Posted by on Saturday, August 1, 2020 in College of Arts and Science, Completed Research, DSI-SRP, Owen School of Management, Social and Behavioral Sciences.

This DSI-SRP fellowship funded Ao Qu to work in the laboratory of Professor Kejia Hu in the Owen Graduate School of Management during the summer of 2020. Ao anticipates graduating in May 2022 with a majors in Math and Economics and a minor in Scientific Computing.

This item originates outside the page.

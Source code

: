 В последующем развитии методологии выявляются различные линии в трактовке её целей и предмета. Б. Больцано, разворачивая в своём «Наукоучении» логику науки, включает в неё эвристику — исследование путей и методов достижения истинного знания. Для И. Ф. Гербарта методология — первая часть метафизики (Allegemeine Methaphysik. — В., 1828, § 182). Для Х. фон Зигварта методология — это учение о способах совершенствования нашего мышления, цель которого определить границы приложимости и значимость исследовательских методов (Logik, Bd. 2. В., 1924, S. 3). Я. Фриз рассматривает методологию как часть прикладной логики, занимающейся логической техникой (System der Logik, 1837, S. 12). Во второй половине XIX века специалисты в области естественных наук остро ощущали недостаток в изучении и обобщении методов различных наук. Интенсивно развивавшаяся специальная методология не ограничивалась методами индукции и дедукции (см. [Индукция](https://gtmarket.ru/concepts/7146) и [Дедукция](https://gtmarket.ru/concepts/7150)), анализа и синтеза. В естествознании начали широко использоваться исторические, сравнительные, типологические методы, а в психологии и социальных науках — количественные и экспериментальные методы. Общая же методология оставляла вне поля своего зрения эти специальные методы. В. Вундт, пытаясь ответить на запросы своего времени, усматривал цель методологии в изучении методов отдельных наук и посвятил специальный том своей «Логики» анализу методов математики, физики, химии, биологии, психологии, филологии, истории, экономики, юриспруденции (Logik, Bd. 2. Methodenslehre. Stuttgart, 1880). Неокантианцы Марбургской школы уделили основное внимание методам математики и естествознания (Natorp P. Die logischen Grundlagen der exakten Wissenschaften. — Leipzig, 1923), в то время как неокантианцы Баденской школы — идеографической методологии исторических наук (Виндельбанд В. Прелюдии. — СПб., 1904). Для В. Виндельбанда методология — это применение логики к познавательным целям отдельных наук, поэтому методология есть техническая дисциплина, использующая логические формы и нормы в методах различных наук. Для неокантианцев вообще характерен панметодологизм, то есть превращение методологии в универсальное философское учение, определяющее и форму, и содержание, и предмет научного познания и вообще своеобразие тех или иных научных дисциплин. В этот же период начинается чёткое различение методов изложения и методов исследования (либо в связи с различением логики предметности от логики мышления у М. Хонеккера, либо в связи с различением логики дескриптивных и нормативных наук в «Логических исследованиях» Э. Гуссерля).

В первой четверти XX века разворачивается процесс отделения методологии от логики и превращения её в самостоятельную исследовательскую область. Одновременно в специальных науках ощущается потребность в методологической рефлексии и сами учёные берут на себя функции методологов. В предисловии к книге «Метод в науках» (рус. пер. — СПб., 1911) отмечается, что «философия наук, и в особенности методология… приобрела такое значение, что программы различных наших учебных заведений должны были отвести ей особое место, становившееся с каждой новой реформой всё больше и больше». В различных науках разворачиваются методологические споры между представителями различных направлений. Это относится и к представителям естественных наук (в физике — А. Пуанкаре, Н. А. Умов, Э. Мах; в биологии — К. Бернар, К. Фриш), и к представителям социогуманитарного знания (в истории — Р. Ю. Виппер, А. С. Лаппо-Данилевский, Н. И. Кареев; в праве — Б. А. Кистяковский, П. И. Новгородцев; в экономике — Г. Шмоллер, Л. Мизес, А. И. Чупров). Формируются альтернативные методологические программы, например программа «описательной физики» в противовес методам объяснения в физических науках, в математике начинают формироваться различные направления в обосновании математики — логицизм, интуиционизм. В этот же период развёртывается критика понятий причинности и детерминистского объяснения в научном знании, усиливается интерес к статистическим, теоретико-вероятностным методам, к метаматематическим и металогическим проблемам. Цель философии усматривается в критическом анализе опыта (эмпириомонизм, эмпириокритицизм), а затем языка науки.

The project funded by this fellowship aimed to understand how long wait times affect customers’ behaviors and firms’ financial performance. Long waiting times for services cause abandoning and switching behavior in customers, which negatively affects firms’ financial performance. Many firms adopt practices to reduce customers’ perceived waiting time. In this research project, via empirical evidence from 1.2 million online customer reviews of more than 4,000 U.S. restaurants, Ao and Professor Hu examined the impact of the practice of virtual queuing (VQ), a service that allows customers to join the waitlist remotely, on customer satisfaction. To process and label the textual review data, Ao employed data analysis and machine learning techniques that she learned from workshops hosted by DSI in the summer of 2019. The results were exciting and Ao and Professor Hu are nearing completion of a journal paper, which they plan to submit to Management Science, a top journal in the field of operations management, in summer 2021. They found that VQ significantly reduces customers’ complaints about pre-process waiting and increases their overall satisfaction but does not increase their in-process waiting complaints. In addition, they found that when providers adopt VQ, the positive effects are relatively immediate, not lagged. Further, the VQ effects are amplified if providers are perceived to offer low value or have high substitutability. The findings of their study urge providers to adopt VQ from the beginning stage of the service process to improve the efficiency of their operations.  In this way, they can better satisfy customers’ needs, reduce their complaints, and achieve enhanced financial performance.

In addition to receiving support through a DSI-SRP fellowship, this project was supported and facilitated by the DSI Data Science Team through their regular summer workshops and demo sessions.